Regrowth of retinal ganglion cell axons into a peripheral nerve graft in the adult hamster is enhanced by a concurrent optic nerve crush

Abstract

Transplantation of a segment of peripheral nerve to the retina of the adult hamster resulted in regrowth of damaged ganglion cell axons into the graft, with the fastest regenerating axons extending at 2 mm/day after an initial delay of 4.5 days (Cho and So 1987b). In this study, the effect of making 2 lesions on the same axon (the conditioning lesion effect) on the regrowth of ganglion cell axons into the peripheral nerve graft was examined. When a conditioning lesion (first lesion) was made by crushing the optic nerve 7 or 14 days before the peripheral nerve grafting (the second lesion) to the retina, the distance of regrowth achieved by the fastest regenerating axons in the graft, measured at the 7th post-grafting day, was lower than in animals with a peripheral nerve grafted to a normal eye. This indicated that in contrast to the situation in peripheral nerve axons (Forman et al. 1980) and goldfish optic axons (Edwards et al. 1981), the conditioning lesion was unable to enhance the regrowth of mammalian retinal ganglion cell axons.
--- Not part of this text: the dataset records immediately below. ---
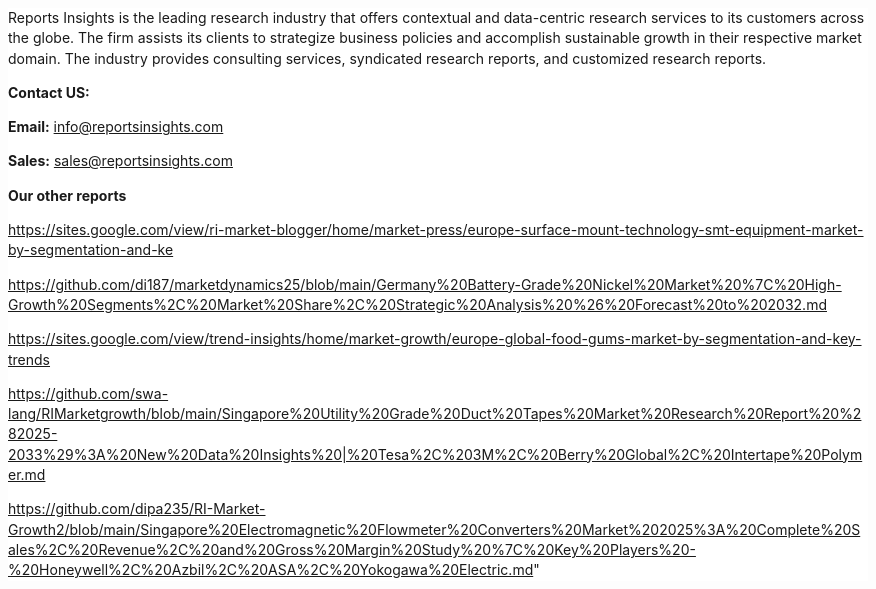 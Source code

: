 Reports Insights is the leading research industry that offers contextual and data-centric research services to its customers across the globe. The firm assists its clients to strategize business policies and accomplish sustainable growth in their respective market domain. The industry provides consulting services, syndicated research reports, and customized research reports.

<strong>Contact US:</strong>

<p class=><b>Email:</b> <a href=mailto:info@reportsinsights.com>info@reportsinsights.com</a></p>
<p class=><b>Sales:</b> <a href=mailto:sales@reportsinsights.com>sales@reportsinsights.com</a></p>

<strong>Our other reports</strong>

<a href=https://sites.google.com/view/ri-market-blogger/home/market-press/europe-surface-mount-technology-smt-equipment-market-by-segmentation-and-ke>https://sites.google.com/view/ri-market-blogger/home/market-press/europe-surface-mount-technology-smt-equipment-market-by-segmentation-and-ke</a>

<a href=https://github.com/di187/marketdynamics25/blob/main/Germany%20Battery-Grade%20Nickel%20Market%20%7C%20High-Growth%20Segments%2C%20Market%20Share%2C%20Strategic%20Analysis%20%26%20Forecast%20to%202032.md>https://github.com/di187/marketdynamics25/blob/main/Germany%20Battery-Grade%20Nickel%20Market%20%7C%20High-Growth%20Segments%2C%20Market%20Share%2C%20Strategic%20Analysis%20%26%20Forecast%20to%202032.md</a>

<a href=https://sites.google.com/view/trend-insights/home/market-growth/europe-global-food-gums-market-by-segmentation-and-key-trends>https://sites.google.com/view/trend-insights/home/market-growth/europe-global-food-gums-market-by-segmentation-and-key-trends</a>

<a href=https://github.com/swa-lang/RIMarketgrowth/blob/main/Singapore%20Utility%20Grade%20Duct%20Tapes%20Market%20Research%20Report%20%282025-2033%29%3A%20New%20Data%20Insights%20|%20Tesa%2C%203M%2C%20Berry%20Global%2C%20Intertape%20Polymer.md>https://github.com/swa-lang/RIMarketgrowth/blob/main/Singapore%20Utility%20Grade%20Duct%20Tapes%20Market%20Research%20Report%20%282025-2033%29%3A%20New%20Data%20Insights%20|%20Tesa%2C%203M%2C%20Berry%20Global%2C%20Intertape%20Polymer.md</a>

<a href=https://github.com/dipa235/RI-Market-Growth2/blob/main/Singapore%20Electromagnetic%20Flowmeter%20Converters%20Market%202025%3A%20Complete%20Sales%2C%20Revenue%2C%20and%20Gross%20Margin%20Study%20%7C%20Key%20Players%20-%20Honeywell%2C%20Azbil%2C%20ASA%2C%20Yokogawa%20Electric.md>https://github.com/dipa235/RI-Market-Growth2/blob/main/Singapore%20Electromagnetic%20Flowmeter%20Converters%20Market%202025%3A%20Complete%20Sales%2C%20Revenue%2C%20and%20Gross%20Margin%20Study%20%7C%20Key%20Players%20-%20Honeywell%2C%20Azbil%2C%20ASA%2C%20Yokogawa%20Electric.md</a>"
However, when crushing of the optic nerve was followed immediately by peripheral nerve grafting, an enhancement in axonal regrowth could be observed. The initial delay time before the axons extended into the peripheral nerve graft was reduced by 1 day while the rate of elongation of the fastest regrowing axons in the graft apparently remained unchanged. Moreover, the shortening of the initial delay could still be observed even when the sequence of performing the 2 lesions was reversed. From these data, it was concluded that the classical conditioning lesion effect was not responsible for the enhancement observed. Rather it was suggested that changes in the intra-retinal environment brought about by crushing of the optic nerve might account for it.